Prensas reformadas começam a operar na Emasa e devem reduzir mau cheiro na ETE de BC

Em 28/07/2026
por Daiane Valentin

As duas prensas desaguadoras de lodo da Empresa Municipal de Água e Saneamento (Emasa) começaram a ser reinstaladas em Balneário Camboriú nesta segunda-feira, 27. Os equipamentos são responsáveis por retirar a água do lodo gerado durante o tratamento de água e esgoto, reduzindo o volume do material e garantindo uma destinação mais eficiente dos resíduos. 

A primeira prensa, instalada na Estação de Tratamento de Lodo (ETL) da Estação de Tratamento de Esgoto (ETE) Nova Esperança, deve entrar em operação até o fim desta semana.

Com investimento de aproximadamente R$ 1 milhão, as duas prensas passaram por uma reforma completa para recuperar a capacidade operacional.

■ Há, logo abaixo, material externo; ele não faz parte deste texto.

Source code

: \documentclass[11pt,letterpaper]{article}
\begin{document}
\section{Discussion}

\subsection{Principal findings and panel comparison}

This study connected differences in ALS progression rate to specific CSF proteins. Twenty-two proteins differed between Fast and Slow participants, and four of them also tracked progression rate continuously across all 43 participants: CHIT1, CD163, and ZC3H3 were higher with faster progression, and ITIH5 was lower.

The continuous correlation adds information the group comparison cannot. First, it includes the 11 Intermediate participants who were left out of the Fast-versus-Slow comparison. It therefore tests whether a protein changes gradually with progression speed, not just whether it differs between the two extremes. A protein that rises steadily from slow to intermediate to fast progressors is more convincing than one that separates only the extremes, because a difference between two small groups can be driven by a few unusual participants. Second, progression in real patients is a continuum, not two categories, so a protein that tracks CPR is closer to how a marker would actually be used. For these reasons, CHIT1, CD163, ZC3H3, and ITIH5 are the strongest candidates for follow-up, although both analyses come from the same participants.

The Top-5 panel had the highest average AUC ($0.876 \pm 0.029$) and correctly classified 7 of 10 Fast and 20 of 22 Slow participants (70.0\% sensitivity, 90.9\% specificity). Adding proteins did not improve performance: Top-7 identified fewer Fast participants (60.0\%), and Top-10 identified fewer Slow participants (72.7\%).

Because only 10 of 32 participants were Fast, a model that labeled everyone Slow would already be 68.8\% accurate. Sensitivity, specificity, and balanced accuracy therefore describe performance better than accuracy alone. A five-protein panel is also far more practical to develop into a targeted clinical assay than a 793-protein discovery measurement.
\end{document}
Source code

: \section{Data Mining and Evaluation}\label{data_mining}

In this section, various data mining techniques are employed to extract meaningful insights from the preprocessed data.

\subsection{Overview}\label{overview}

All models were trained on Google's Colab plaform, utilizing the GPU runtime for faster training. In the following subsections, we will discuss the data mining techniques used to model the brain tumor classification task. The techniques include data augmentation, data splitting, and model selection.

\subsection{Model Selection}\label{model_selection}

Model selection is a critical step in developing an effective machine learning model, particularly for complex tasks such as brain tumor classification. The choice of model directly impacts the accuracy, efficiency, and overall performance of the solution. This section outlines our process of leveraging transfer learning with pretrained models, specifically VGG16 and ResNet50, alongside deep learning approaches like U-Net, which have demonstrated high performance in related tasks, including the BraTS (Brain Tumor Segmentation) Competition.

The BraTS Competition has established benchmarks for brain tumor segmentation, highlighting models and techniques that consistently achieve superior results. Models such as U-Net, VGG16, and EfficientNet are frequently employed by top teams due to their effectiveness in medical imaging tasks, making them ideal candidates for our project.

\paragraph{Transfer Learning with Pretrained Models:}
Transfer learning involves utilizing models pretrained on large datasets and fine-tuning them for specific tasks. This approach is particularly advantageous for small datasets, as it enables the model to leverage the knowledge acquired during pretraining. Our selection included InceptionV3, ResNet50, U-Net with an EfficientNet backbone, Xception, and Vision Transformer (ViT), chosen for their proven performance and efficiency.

Além de aumentar a eficiência do tratamento, a expectativa da Emasa é que a retomada do equipamento da ETE contribua para reduzir os episódios de mau cheiro registrados nas proximidades da unidade. 

Segundo a autarquia, os primeiros resultados devem ser percebidos pela população cerca de 15 dias após o início da operação.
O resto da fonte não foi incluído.